Johannes kreeg dit te zien op Patmos. Losgerukt van zijn geliefde gemeente Éfeze, had de Heere hem daar een plaats gegeven. Dat is ingrijpend geweest. Patmos was niet zo’n aangename plaats, het was een ballingsoord. Daar werden mensen naartoe gezonden die uit de maatschappij verbannen werden zoals moordenaars, overspelers en dieven. Daar zat Johannes tussen! Waarom was hij naar Patmos verbannen? Dat leest u in het eerste hoofdstuk van Openbaring: Ik, Johannes, die ook uw broeder ben en medegenoot in de verdrukking en in het Koninkrijk en in de lijdzaamheid van Jezus Christus, was in het eiland genaamd Patmos, om het Woord Gods en om de getuigenis van Jezus Christus (Openb. 1:9). Dat was zijn misdaad. Aangrijpend!

Waarom had God die Godsgezant nu daar een plaats gegeven? Denkt u niet dat dit ook voor hemzelf een raadsel geweest zal zijn? Op zo’n hoge leeftijd en dan daar terechtgekomen.

In het eerste hoofdstuk van Openbaring lezen wij ook hoe hij in den geest was op den dag des Heeren (Openb. 1:10). Daar was geen kerk, geen samenkomst en gemeente. Daar zat die man, alleen. Toch nam hij op den dag des Heeren wel de middelen waar. En daar in de afzondering kwam de Heere Zelf over. Een onvergetelijk ogenblik! Johannes was toch niet verlaten. De Heere had zijn weg bepaald.

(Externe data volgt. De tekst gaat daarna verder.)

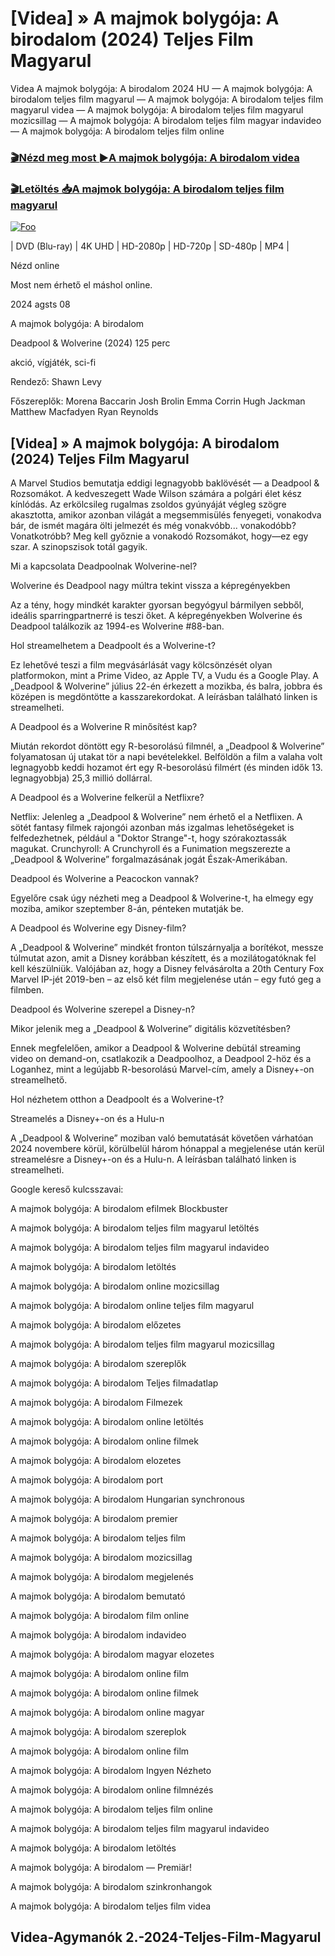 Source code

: <h1 tabindex="-1" class="heading-element" dir="auto">[Videa] » A majmok bolygója: A birodalom (2024) Teljes Film Magyarul </h1>

Videa A majmok bolygója: A birodalom 2024 HU — A majmok bolygója: A birodalom teljes film magyarul — A majmok bolygója: A birodalom teljes film magyarul videa — A majmok bolygója: A birodalom teljes film magyarul mozicsillag — A majmok bolygója: A birodalom teljes film magyar indavideo — A majmok bolygója: A birodalom teljes film online

<h3><a href="https://dmov.fun/hu/movie/653346/kingdom-of-the-planet-of-the-apes-gityub" rel="nofollow">🎬Nézd meg most ►A majmok bolygója: A birodalom videa</a></h3>

<h3><a href="https://dmov.fun/hu/movie/653346/kingdom-of-the-planet-of-the-apes-gityub" rel="nofollow">🎬Letöltés 📥A majmok bolygója: A birodalom teljes film magyarul</a></h3>

<a href="https://dmov.fun/movie/653346/kingdom-of-the-planet-of-the-apes-gityub" rel="nofollow"><img src="https://camo.githubusercontent.com/917e6ed5c302499242165dcc02bdbce85c075fd21b35918eb9c0b771855261b8/68747470733a2f2f7374617469632e7769787374617469632e636f6d2f6d656469612f6232343966395f61646163386637306662336634356238383639313639366337376465313866337e6d76322e676966" alt="Foo" style="max-width: 100%;"></a>


| DVD (Blu-ray) | 4K UHD | HD-2080p | HD-720p | SD-480p | MP4 |

Nézd online

Most nem érhető el máshol online.

2024 agsts 08

A majmok bolygója: A birodalom

Deadpool & Wolverine (2024) 125 perc

akció, vígjáték, sci-fi

Rendező: Shawn Levy

Főszereplők: Morena Baccarin Josh Brolin Emma Corrin Hugh Jackman Matthew Macfadyen Ryan Reynolds

## [Videa] » A majmok bolygója: A birodalom (2024) Teljes Film Magyarul

A Marvel Studios bemutatja eddigi legnagyobb baklövését — a Deadpool & Rozsomákot. A kedveszegett Wade Wilson számára a polgári élet kész kínlódás. Az erkölcsileg rugalmas zsoldos gyúnyáját végleg szögre akasztotta, amikor azonban világát a megsemmisülés fenyegeti, vonakodva bár, de ismét magára ölti jelmezét és még vonakvóbb... vonakodóbb? Vonatkotróbb? Meg kell győznie a vonakodó Rozsomákot, hogy—ez egy szar. A szinopszisok totál gagyik.

Mi a kapcsolata Deadpoolnak Wolverine-nel?

Wolverine és Deadpool nagy múltra tekint vissza a képregényekben

Az a tény, hogy mindkét karakter gyorsan begyógyul bármilyen sebből, ideális sparringpartnerré is teszi őket. A képregényekben Wolverine és Deadpool találkozik az 1994-es Wolverine #88-ban.

Hol streamelhetem a Deadpoolt és a Wolverine-t?

Ez lehetővé teszi a film megvásárlását vagy kölcsönzését olyan platformokon, mint a Prime Video, az Apple TV, a Vudu és a Google Play. A „Deadpool & Wolverine” július 22-én érkezett a mozikba, és balra, jobbra és középen is megdöntötte a kasszarekordokat. A leírásban található linken is streamelheti.

A Deadpool és a Wolverine R minősítést kap?

Miután rekordot döntött egy R-besorolású filmnél, a „Deadpool & Wolverine” folyamatosan új utakat tör a napi bevételekkel. Belföldön a film a valaha volt legnagyobb keddi hozamot ért egy R-besorolású filmért (és minden idők 13. legnagyobbja) 25,3 millió dollárral.

A Deadpool és a Wolverine felkerül a Netflixre?

Netflix: Jelenleg a „Deadpool & Wolverine” nem érhető el a Netflixen. A sötét fantasy filmek rajongói azonban más izgalmas lehetőségeket is felfedezhetnek, például a "Doktor Strange"-t, hogy szórakoztassák magukat. Crunchyroll: A Crunchyroll és a Funimation megszerezte a „Deadpool & Wolverine” forgalmazásának jogát Észak-Amerikában.

Deadpool és Wolverine a Peacockon vannak?

Egyelőre csak úgy nézheti meg a Deadpool & Wolverine-t, ha elmegy egy moziba, amikor szeptember 8-án, pénteken mutatják be.

A Deadpool és Wolverine egy Disney-film?

A „Deadpool & Wolverine” mindkét fronton túlszárnyalja a borítékot, messze túlmutat azon, amit a Disney korábban készített, és a mozilátogatóknak fel kell készülniük. Valójában az, hogy a Disney felvásárolta a 20th Century Fox Marvel IP-jét 2019-ben – az első két film megjelenése után – egy futó geg a filmben.

Deadpool és Wolverine szerepel a Disney-n?

Mikor jelenik meg a „Deadpool & Wolverine” digitális közvetítésben?

Ennek megfelelően, amikor a Deadpool & Wolverine debütál streaming video on demand-on, csatlakozik a Deadpoolhoz, a Deadpool 2-höz és a Loganhez, mint a legújabb R-besorolású Marvel-cím, amely a Disney+-on streamelhető.

Hol nézhetem otthon a Deadpoolt és a Wolverine-t?

Streamelés a Disney+-on és a Hulu-n

A „Deadpool & Wolverine” moziban való bemutatását követően várhatóan 2024 novembere körül, körülbelül három hónappal a megjelenése után kerül streamelésre a Disney+-on és a Hulu-n. A leírásban található linken is streamelheti.

Google kereső kulcsszavai:

A majmok bolygója: A birodalom efilmek Blockbuster

A majmok bolygója: A birodalom teljes film magyarul letöltés

A majmok bolygója: A birodalom teljes film magyarul indavideo

A majmok bolygója: A birodalom letöltés

A majmok bolygója: A birodalom online mozicsillag

A majmok bolygója: A birodalom online teljes film magyarul

A majmok bolygója: A birodalom előzetes

A majmok bolygója: A birodalom teljes film magyarul mozicsillag

A majmok bolygója: A birodalom szereplők

A majmok bolygója: A birodalom Teljes filmadatlap

A majmok bolygója: A birodalom Filmezek

A majmok bolygója: A birodalom online letöltés

A majmok bolygója: A birodalom online filmek

A majmok bolygója: A birodalom elozetes

A majmok bolygója: A birodalom port

A majmok bolygója: A birodalom Hungarian synchronous

A majmok bolygója: A birodalom premier

A majmok bolygója: A birodalom teljes film

A majmok bolygója: A birodalom mozicsillag

A majmok bolygója: A birodalom megjelenés

A majmok bolygója: A birodalom bemutató

A majmok bolygója: A birodalom film online

A majmok bolygója: A birodalom indavideo

A majmok bolygója: A birodalom magyar elozetes

A majmok bolygója: A birodalom online film

A majmok bolygója: A birodalom online filmek

A majmok bolygója: A birodalom online magyar

A majmok bolygója: A birodalom szereplok

A majmok bolygója: A birodalom online film

A majmok bolygója: A birodalom Ingyen Nézheto

A majmok bolygója: A birodalom online filmnézés

A majmok bolygója: A birodalom teljes film online

A majmok bolygója: A birodalom teljes film magyarul indavideo

A majmok bolygója: A birodalom letöltés

A majmok bolygója: A birodalom — Premiär!

A majmok bolygója: A birodalom szinkronhangok

A majmok bolygója: A birodalom teljes film videa

## Videa-Agymanók 2.-2024-Teljes-Film-Magyarul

Johannes kreeg toen van Christus de opdracht om brieven te schrijven. De zeven brieven aan de zeven gemeenten, zoals deze te lezen zijn in het tweede en derde hoofdstuk van Openbaring. Die gemeenten hadden allemaal hun zonden en ongerechtigheden. Ook zijn eigen gemeente Éfeze. Door de Heilige Geest gedreven moest hij een brief richten aan onder meer de engel, de voorganger, van de gemeente waaraan hij zo nauw verbonden was. Hoe ingrijpend moet dat voor hem geweest zijn.

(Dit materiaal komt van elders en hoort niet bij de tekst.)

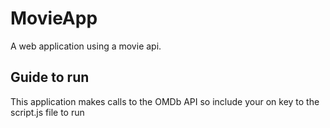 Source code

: # MovieApp
A web application using a movie api.

## Guide to run

This application makes calls to the OMDb API so include your on key to the script.js file to run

Na het schrijven van deze brieven nam de Heere hem in de geest een ogenblik op en mocht hij boven alles uitzien. Dit is beschreven in hoofdstuk 4. Voordat hij de komende oordelen moest optekenen, gaf de Heere hem eerst nog een troostgezicht: Na dezen zag ik, en zie, een deur was geopend in den hemel; en de eerste stem die ik gehoord had, als van een bazuin met mij sprekende, zeide: Kom hier op, en Ik zal u tonen hetgeen na dezen geschieden moet. En terstond werd ik in den geest (Openb. 4:1-2a).

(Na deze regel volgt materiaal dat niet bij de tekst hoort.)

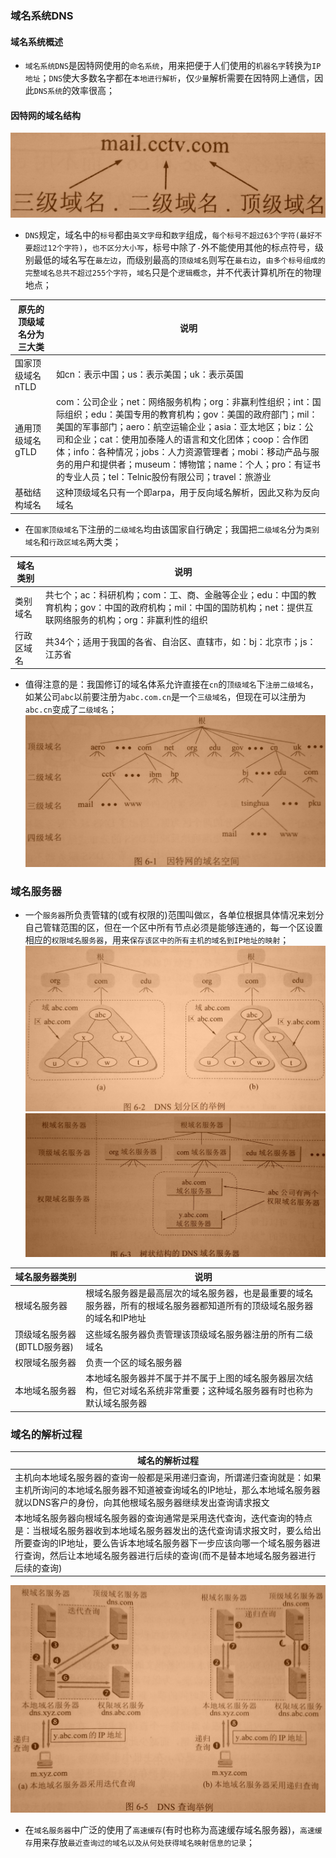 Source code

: ### 域名系统DNS
#### 域名系统概述
+ `域名系统DNS`是因特网使用的`命名系统`，用来把便于人们使用的`机器名字`转换为`IP地址`；`DNS`使大多数名字都在`本地进行解析`，仅`少量`解析需要在因特网上通信，因此`DNS系统`的效率很高；
#### 因特网的域名结构
![image](https://github.com/ningbaoqi/ComputerNetWork/blob/master/gif/pic-165.jpg)
+ `DNS`规定，域名中的`标号`都由`英文字母`和`数字`组成，`每个标号不超过63个字符(最好不要超过12个字符)`，`也不区分大小写`，标号中除了`-`外不能使用其他的标点符号，级别最低的域名写在`最左边`，而级别最高的`顶级域名`则写在`最右边`，`由多个标号组成的完整域名总共不超过255个字符`，`域名`只是个`逻辑概念`，并不代表计算机所在的物理地点；

|原先的顶级域名分为三大类|说明|
|------|------|
|国家顶级域名nTLD|如cn：表示中国；us：表示美国；uk：表示英国|
|通用顶级域名gTLD|com：公司企业；net：网络服务机构；org：非赢利性组织；int：国际组织；edu：美国专用的教育机构；gov：美国的政府部门；mil：美国的军事部门；aero：航空运输企业；asia：亚太地区；biz：公司和企业；cat：使用加泰隆人的语言和文化团体；coop：合作团体；info：各种情况；jobs：人力资源管理者；mobi：移动产品与服务的用户和提供者；museum：博物馆；name：个人；pro：有证书的专业人员；tel：Telnic股份有限公司；travel：旅游业|
|基础结构域名|这种顶级域名只有一个即arpa，用于反向域名解析，因此又称为反向域名|
+ 在`国家顶级域名`下注册的`二级域名`均由该国家自行确定；我国把`二级域名`分为`类别域名`和`行政区域名`两大类；

|域名类别|说明|
|------|------|
|类别域名|共七个；ac：科研机构；com：工、商、金融等企业；edu：中国的教育机构；gov：中国的政府机构；mil：中国的国防机构；net：提供互联网络服务的机构；org：非赢利性的组织|
|行政区域名|共34个；适用于我国的各省、自治区、直辖市，如：bj：北京市；js：江苏省|

+ 值得注意的是：我国修订的域名体系允许直接在`cn`的`顶级域名`下`注册二级域名`，如某公司`abc`以前要注册为`abc.com.cn`是一个`三级域名`，但现在可以注册为`abc.cn`变成了`二级域名`；
![image](https://github.com/ningbaoqi/ComputerNetWork/blob/master/gif/pic-166.jpg) 
### 域名服务器
+ 一个`服务器`所负责管辖的(或有权限的)范围叫做`区`，各单位根据具体情况来划分自己管辖范围的区，但在一个区中所有节点必须是能够连通的，每一个区设置相应的`权限域名服务器`，用来`保存该区中的所有主机的域名到IP地址的映射`；
![image](https://github.com/ningbaoqi/ComputerNetWork/blob/master/gif/pic-167.jpg)  
![image](https://github.com/ningbaoqi/ComputerNetWork/blob/master/gif/pic-168.jpg) 

|域名服务器类别|说明|
|------|------|
|根域名服务器|根域名服务器是最高层次的域名服务器，也是最重要的域名服务器，所有的根域名服务器都知道所有的顶级域名服务器的域名和IP地址|
|顶级域名服务器(即TLD服务器)|这些域名服务器负责管理该顶级域名服务器注册的所有二级域名|
|权限域名服务器|负责一个区的域名服务器|
|本地域名服务器|本地域名服务器并不属于并不属于上图的域名服务器层次结构，但它对域名系统非常重要；这种域名服务器有时也称为默认域名服务器|

### 域名的解析过程

|域名的解析过程|
|------|
|主机向本地域名服务器的查询一般都是采用递归查询，所谓递归查询就是：如果主机所询问的本地域名服务器不知道被查询域名的IP地址，那么本地域名服务器就以DNS客户的身份，向其他根域名服务器继续发出查询请求报文|
|本地域名服务器向根域名服务器的查询通常是采用迭代查询，迭代查询的特点是：当根域名服务器收到本地域名服务器发出的迭代查询请求报文时，要么给出所要查询的IP地址，要么告诉本地域名服务器下一步应该向哪一个域名服务器进行查询，然后让本地域名服务器进行后续的查询(而不是替本地域名服务器进行后续的查询)|
![image](https://github.com/ningbaoqi/ComputerNetWork/blob/master/gif/pic-169.jpg) 
+ 在`域名服务器`中广泛的使用了`高速缓存`(有时也称为高速缓存域名服务器)，`高速缓存`用来存放`最近查询过的域名以及从何处获得域名映射信息的记录`；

Er wordt hier gesproken over een deur die geopend was. Die deur was dus eerst gesloten geweest. Door de opening van die deur zag Johannes een troon gezet in den hemel, en er zat Een op den troon (Openb. 4:2b). Rondom die troon zag hij de regenboog. Die op die troon zat, was in het aanzien den steen jaspis en sardis gelijk. Johannes kreeg hier dus een uitnemend gezicht van Gods heerlijkheid en majesteit.

Vervolgens lezen we in het eerste vers van hoofdstuk 5 dat Johannes in de rechterhand van Hem Die op de troon zat en zit, een boek zag. Dat boek was vanbinnen en vanbuiten beschreven en verzegeld met zeven zegelen. U moet hier vanzelf denken aan een boekrol die vanbinnen en vanbuiten beschreven is. Maar de inhoud kon niet gelezen worden, omdat de boekrol verzegeld was.

Over welk boek gaat het hier? Is dat het Woord van God? Nee, dat was toen nog niet afgerond. De canon van de Schrift moest deze laatste woorden nog ontvangen. Onze kanttekenaren zeggen dat het is “het boek der regering Gods over Zijn gemeente, en Zijner oordelen tegen de vijanden derzelve”. Onze vaderen zeggen dus dat het boek in de rechterhand Gods ziet op Gods raadsbesluiten en op de volvoering daarvan. Wat in dat boek staat, is van de Heere Zelf. De Heere heeft geen raadsman van node gehad. Hijzelf is de Raadsman.

Het boek is gesloten met zeven zegelen. Zeven ziet op de volheid van die zegels. En een zegel houdt in dat een onbevoegde die boekrol niet mag en ook niet kan openen. Verzegeld duidt ook aan dat niemand zal kunnen veranderen wat in dat boek geschreven staat. Wat daarin staat, is vast en zeker.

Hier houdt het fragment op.